GOAL OF THE EXERCISE:
The answer must consist of every line from the data that holds the string "самолёта".

DATA EXTRACT:
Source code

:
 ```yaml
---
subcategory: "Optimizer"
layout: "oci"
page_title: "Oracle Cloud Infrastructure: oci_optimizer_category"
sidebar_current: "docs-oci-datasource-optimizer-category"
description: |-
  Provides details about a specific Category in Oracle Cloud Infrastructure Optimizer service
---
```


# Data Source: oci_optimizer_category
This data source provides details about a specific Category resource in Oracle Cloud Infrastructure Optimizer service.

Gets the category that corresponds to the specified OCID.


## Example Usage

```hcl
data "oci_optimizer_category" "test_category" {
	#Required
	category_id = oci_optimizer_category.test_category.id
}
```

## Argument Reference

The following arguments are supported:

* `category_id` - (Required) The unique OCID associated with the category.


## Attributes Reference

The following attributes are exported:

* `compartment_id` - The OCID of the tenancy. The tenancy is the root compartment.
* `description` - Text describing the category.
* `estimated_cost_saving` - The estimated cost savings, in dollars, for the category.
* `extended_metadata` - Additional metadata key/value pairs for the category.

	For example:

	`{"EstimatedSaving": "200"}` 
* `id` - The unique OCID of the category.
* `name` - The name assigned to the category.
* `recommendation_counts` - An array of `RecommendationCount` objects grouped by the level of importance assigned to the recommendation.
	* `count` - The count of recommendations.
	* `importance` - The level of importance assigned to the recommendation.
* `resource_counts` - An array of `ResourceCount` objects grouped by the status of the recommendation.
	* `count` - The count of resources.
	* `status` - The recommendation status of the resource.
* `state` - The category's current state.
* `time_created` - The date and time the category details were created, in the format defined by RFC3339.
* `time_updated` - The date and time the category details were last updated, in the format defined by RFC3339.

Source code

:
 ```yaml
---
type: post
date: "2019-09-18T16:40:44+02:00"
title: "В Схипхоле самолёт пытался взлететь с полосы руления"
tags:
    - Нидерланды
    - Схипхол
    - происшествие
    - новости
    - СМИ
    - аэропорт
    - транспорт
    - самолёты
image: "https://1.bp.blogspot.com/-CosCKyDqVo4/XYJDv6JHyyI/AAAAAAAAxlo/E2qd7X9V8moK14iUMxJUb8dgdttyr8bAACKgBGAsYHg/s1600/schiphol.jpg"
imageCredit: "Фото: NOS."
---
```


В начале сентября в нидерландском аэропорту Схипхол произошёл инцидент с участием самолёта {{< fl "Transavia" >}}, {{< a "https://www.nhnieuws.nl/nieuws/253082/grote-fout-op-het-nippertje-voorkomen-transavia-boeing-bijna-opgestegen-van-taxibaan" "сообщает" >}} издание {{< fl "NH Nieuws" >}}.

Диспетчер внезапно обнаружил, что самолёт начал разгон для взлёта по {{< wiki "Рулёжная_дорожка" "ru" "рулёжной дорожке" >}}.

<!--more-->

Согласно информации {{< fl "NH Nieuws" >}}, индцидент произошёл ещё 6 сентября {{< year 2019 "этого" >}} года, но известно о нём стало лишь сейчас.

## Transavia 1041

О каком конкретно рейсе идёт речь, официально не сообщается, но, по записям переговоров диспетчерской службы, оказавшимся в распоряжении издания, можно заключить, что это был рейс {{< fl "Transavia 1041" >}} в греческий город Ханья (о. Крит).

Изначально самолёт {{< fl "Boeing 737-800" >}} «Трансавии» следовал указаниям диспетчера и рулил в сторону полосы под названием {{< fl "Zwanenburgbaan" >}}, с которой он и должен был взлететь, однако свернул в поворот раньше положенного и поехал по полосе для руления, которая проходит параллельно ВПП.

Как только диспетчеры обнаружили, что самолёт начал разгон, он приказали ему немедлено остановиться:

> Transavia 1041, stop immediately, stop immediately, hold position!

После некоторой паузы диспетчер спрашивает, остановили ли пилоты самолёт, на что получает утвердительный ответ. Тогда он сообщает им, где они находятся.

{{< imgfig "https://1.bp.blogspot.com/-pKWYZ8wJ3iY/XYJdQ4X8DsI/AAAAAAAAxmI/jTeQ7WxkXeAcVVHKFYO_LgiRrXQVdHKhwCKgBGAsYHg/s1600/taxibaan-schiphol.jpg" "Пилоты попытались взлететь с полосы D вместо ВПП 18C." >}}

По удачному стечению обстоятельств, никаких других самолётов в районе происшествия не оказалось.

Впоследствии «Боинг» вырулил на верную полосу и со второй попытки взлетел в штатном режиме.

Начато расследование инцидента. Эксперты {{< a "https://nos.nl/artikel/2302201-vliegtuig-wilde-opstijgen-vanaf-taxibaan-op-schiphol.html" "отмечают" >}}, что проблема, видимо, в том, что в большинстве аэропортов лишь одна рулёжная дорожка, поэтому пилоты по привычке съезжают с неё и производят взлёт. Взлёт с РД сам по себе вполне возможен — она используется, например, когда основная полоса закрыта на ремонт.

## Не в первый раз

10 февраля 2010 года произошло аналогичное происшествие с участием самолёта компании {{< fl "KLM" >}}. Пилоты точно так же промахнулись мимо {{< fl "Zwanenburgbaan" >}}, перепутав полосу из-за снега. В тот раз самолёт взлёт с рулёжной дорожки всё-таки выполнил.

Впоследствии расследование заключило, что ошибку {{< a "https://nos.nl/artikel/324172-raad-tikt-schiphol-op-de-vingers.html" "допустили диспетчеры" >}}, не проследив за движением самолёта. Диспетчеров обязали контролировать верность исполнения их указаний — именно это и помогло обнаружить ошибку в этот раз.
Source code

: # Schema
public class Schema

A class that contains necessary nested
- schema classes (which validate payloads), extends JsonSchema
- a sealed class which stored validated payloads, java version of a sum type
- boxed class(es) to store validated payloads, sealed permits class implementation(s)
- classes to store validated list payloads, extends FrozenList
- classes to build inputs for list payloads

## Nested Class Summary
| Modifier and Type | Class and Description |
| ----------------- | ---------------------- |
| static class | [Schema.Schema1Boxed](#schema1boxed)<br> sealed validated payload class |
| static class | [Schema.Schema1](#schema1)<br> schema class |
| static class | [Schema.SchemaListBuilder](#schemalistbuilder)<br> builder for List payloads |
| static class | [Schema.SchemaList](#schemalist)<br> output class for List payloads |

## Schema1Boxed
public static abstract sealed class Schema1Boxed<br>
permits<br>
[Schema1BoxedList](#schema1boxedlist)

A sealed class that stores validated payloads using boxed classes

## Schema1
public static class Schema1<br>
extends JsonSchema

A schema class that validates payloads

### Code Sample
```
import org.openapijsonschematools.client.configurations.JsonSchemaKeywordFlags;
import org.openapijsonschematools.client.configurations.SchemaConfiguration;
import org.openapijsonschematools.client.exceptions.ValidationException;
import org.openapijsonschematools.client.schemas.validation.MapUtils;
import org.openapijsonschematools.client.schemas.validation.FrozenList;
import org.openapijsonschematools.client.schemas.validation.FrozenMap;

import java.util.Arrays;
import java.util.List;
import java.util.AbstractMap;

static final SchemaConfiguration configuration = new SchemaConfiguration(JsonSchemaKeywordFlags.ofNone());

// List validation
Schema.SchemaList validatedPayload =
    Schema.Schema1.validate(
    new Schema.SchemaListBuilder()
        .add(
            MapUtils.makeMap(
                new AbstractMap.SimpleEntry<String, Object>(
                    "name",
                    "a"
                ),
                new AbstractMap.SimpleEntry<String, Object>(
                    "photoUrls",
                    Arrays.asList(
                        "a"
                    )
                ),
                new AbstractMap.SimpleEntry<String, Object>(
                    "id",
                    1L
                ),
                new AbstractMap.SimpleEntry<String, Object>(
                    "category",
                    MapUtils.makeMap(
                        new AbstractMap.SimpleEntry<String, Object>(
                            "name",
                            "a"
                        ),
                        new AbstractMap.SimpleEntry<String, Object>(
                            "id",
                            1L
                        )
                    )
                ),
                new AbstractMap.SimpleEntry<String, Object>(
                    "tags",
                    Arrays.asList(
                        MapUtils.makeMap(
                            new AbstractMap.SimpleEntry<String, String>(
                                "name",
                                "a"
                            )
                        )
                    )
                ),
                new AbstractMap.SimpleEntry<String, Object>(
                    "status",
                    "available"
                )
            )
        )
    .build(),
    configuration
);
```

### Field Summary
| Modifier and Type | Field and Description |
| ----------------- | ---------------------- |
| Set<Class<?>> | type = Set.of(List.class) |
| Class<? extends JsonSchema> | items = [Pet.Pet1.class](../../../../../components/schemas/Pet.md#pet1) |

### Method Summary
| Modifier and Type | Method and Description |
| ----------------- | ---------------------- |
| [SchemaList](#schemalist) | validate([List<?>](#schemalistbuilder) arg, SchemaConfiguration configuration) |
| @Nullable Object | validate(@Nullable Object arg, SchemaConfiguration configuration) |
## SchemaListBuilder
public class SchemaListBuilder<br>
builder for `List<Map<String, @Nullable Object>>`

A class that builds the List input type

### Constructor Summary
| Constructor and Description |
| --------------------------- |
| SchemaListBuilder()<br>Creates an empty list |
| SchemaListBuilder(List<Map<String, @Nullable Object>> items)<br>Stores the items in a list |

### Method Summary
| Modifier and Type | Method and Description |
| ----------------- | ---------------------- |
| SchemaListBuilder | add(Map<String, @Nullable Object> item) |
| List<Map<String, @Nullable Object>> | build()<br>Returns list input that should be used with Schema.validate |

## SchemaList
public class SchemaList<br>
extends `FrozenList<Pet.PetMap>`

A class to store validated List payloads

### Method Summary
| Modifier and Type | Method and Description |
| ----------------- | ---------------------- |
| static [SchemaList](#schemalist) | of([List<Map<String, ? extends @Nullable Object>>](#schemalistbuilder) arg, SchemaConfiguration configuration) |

ANSWER BOX:
В начале сентября в нидерландском аэропорту Схипхол произошёл инцидент с участием самолёта {{< fl "Transavia" >}}, {{< a "https://www.nhnieuws.nl/nieuws/253082/grote-fout-op-het-nippertje-voorkomen-transavia-boeing-bijna-opgestegen-van-taxibaan" "сообщает" >}} издание {{< fl "NH Nieuws" >}}.
10 февраля 2010 года произошло аналогичное происшествие с участием самолёта компании {{< fl "KLM" >}}. Пилоты точно так же промахнулись мимо {{< fl "Zwanenburgbaan" >}}, перепутав полосу из-за снега. В тот раз самолёт взлёт с рулёжной дорожки всё-таки выполнил.
Впоследствии расследование заключило, что ошибку {{< a "https://nos.nl/artikel/324172-raad-tikt-schiphol-op-de-vingers.html" "допустили диспетчеры" >}}, не проследив за движением самолёта. Диспетчеров обязали контролировать верность исполнения их указаний — именно это и помогло обнаружить ошибку в этот раз.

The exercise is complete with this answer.